No worries about the sparge with RO water but adding all the salts to the mash I thought would affect the RA.
 
Renzo, have you seen this file? Its the water chemistry spreadsheet from palmers website. I use it to determine how much of each slat i will add based on my source water (in your case RO water) and the type of beer im brewing (target RA).

Cheers


Cheers, I'll check that out
 
RO water would be the worst possible choice for sparging.
The lower the ion concentration and the hotter the more likely you are to extract tannins, which is exactly the conditions you are creating with most peoples sparge conditions.
Even if you did no other water chemistry, getting the pH right and at a minimum 50-75 ppm of calcium into your sparge water will be a bid help.
MHB
 
I'd recommend getting yourself a free copy of EZWaterCalculator it's super easy to use and takes into account your current profile (RO is void of everything so that's easy) volumes, grainbill and SRM. I use it in conjunction with Beersmith and makes the water profiling very easy.
 
RO water would be the worst possible choice for sparging.
The lower the ion concentration and the hotter the more likely you are to extract tannins, which is exactly the conditions you are creating with most people's sparge conditions.
Even if you did no other water chemistry, getting the pH right and at a minimum 50-75 ppm of calcium into your sparge water will be a bid help.
MHB


I thought the same as well, but heard others say that it makes no difference i.e sparging with RO
 
I'd recommend getting yourself a free copy of EZWaterCalculator it's super easy to use and takes into account your current profile (RO is void of everything so that's easy) volumes, grainbill and SRM. I use it in conjunction with Beersmith and makes the water profiling very easy.

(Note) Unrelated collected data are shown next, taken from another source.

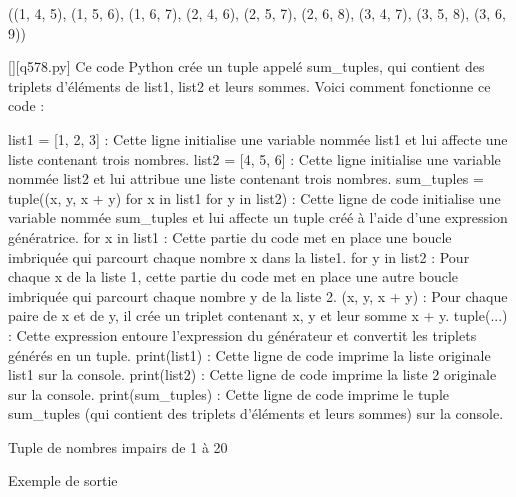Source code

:((1, 4, 5), (1, 5, 6), (1, 6, 7), (2, 4, 6), (2, 5, 7), (2, 6, 8), (3, 4, 7), (3, 5, 8), (3, 6, 9))
        \par
        \begin{solution}
            \renewcommand{\nomfichier}{q578.py}
            \pythonfile{\chemincode \nomfichier}[][\nomfichier]
            Ce code Python crée un tuple appelé sum\_tuples, qui contient des triplets d'éléments de list1, list2 et leurs sommes. Voici comment fonctionne ce code :

    list1 = [1, 2, 3] : Cette ligne initialise une variable nommée list1 et lui affecte une liste contenant trois nombres.
    list2 = [4, 5, 6] : Cette ligne initialise une variable nommée list2 et lui attribue une liste contenant trois nombres.
    sum\_tuples = tuple((x, y, x + y) for x in list1 for y in list2) : Cette ligne de code initialise une variable nommée sum\_tuples et lui affecte un tuple créé à l'aide d'une expression génératrice.
        for x in list1 : Cette partie du code met en place une boucle imbriquée qui parcourt chaque nombre x dans la liste1.
        for y in list2 : Pour chaque x de la liste 1, cette partie du code met en place une autre boucle imbriquée qui parcourt chaque nombre y de la liste 2.
        (x, y, x + y) : Pour chaque paire de x et de y, il crée un triplet contenant x, y et leur somme x + y.
        tuple(...) : Cette expression entoure l'expression du générateur et convertit les triplets générés en un tuple.
    print(list1) : Cette ligne de code imprime la liste originale list1 sur la console.
    print(list2) : Cette ligne de code imprime la liste 2 originale sur la console.
    print(sum\_tuples) : Cette ligne de code imprime le tuple sum\_tuples (qui contient des triplets d'éléments et leurs sommes) sur la console.
        \end{solution}
        

        \question
        Tuple de nombres impairs de 1 à 20

Exemple de sortie

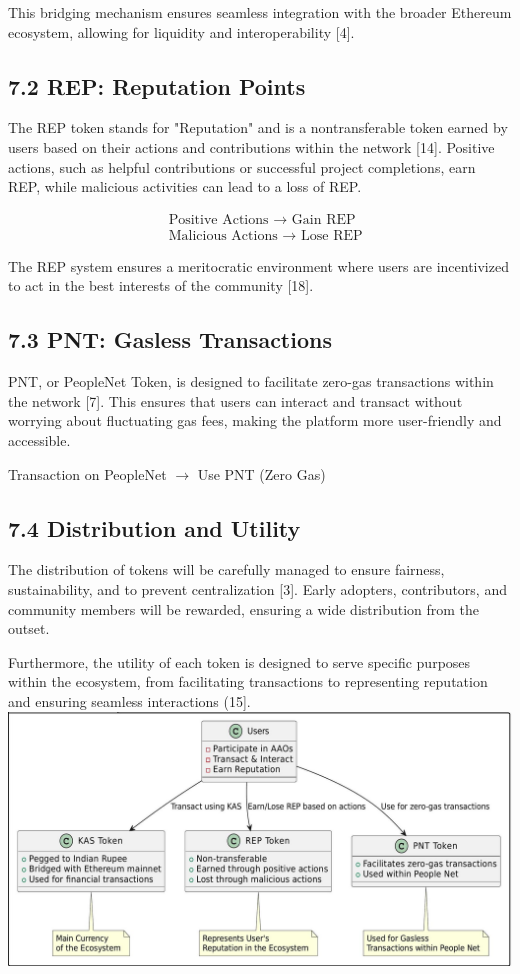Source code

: \documentclass[10pt]{article}
\begin{document}
This bridging mechanism ensures seamless integration with the broader Ethereum ecosystem, allowing for liquidity and interoperability [4].

\subsection*{7.2 REP: Reputation Points}
The REP token stands for "Reputation" and is a nontransferable token earned by users based on their actions and contributions within the network [14]. Positive actions, such as helpful contributions or successful project completions, earn REP, while malicious activities can lead to a loss of REP.


\begin{align*}
& \text { Positive Actions } \rightarrow \text { Gain REP }  \tag{4}\\
& \text { Malicious Actions } \rightarrow \text { Lose REP } \tag{5}
\end{align*}


The REP system ensures a meritocratic environment where users are incentivized to act in the best interests of the community [18].

\subsection*{7.3 PNT: Gasless Transactions}
PNT, or PeopleNet Token, is designed to facilitate zero-gas transactions within the network [7]. This ensures that users can interact and transact without worrying about fluctuating gas fees, making the platform more user-friendly and accessible.

Transaction on PeopleNet $\rightarrow$ Use PNT (Zero Gas)

\subsection*{7.4 Distribution and Utility}
The distribution of tokens will be carefully managed to ensure fairness, sustainability, and to prevent centralization [3]. Early adopters, contributors, and community members will be rewarded, ensuring a wide distribution from the outset.

Furthermore, the utility of each token is designed to serve specific purposes within the ecosystem, from facilitating transactions to representing reputation and ensuring seamless interactions (15].\\
\includegraphics[max width=\textwidth, center]{2025_03_06_545dea0014012947d15fg-07}
\end{document}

I've been using the calculator at Brewers friend http://www.brewersfriend.com/water-chemistry/ which is similar but doesn't take into account the grain. The article link that seamad posted throws a whole new spin on things however.
 
RO water would be the worst possible choice for sparging.
The lower the ion concentration and the hotter the more likely you are to extract tannins, which is exactly the conditions you are creating with most peoples sparge conditions.
Even if you did no other water chemistry, getting the pH right and at a minimum 50-75 ppm of calcium into your sparge water will be a bid help.
MHB


Listen to the man! ;)

When you're using RO water, I'd suggest adding at least a few of L of your standard water to get some trace elements there (unless its completely OTT with carbonates e.g. 300ppm+ then reduce it to 1-2L of your total water)

Assume the rest of your minerals/salts are 0 or close to treat it like Melbournes water. For 20-23L batches a max total of 10g calcium based salts will get you in the ballparks you need for the beer profiles you desire.

majority CaCl2 with a minority Caso4 = malty beers
the inverse = hoppy beers.

I usually go for a ratio of 2:1 adding the smaller ratio to my mash and the greater to the boil kettle. In your instance using RO water, I'd add the kettle ratio to your sparge water.
 
I do full volume BIAB and add my salts to the mash (i.e. mix them in with the dry grain) as they dissolve more easily in the lower pH provided by the mash, and I add enough to treat the entire water volume as if it's Pilsen Water or London Water whatever. My main salts are Calcium Chloride and Magnesium Sulphate. I rarely if ever use Gypsum - but do note that CaCl2 and MgSO4 will dissolve readily in hot water anyway, almost like sugar. Gypsum might be a bit of a problem for spargers - can it be pre-dissolved using say citric acid or something, or would that bind the ions somehow?
After all it's the ions that we are after, not the salts themselves which are just the precursors.
 
Gypsum might be a bit of a problem for spargers - can it be pre-dissolved using say citric acid or something, or would that bind the ions somehow?


Gypsum is fine as long as there are low carbonates in your water (Melbournes water it dissolves readily without any problems). Chalk on the other hand (which really requires a lowered pH struggles without the use of an acid.)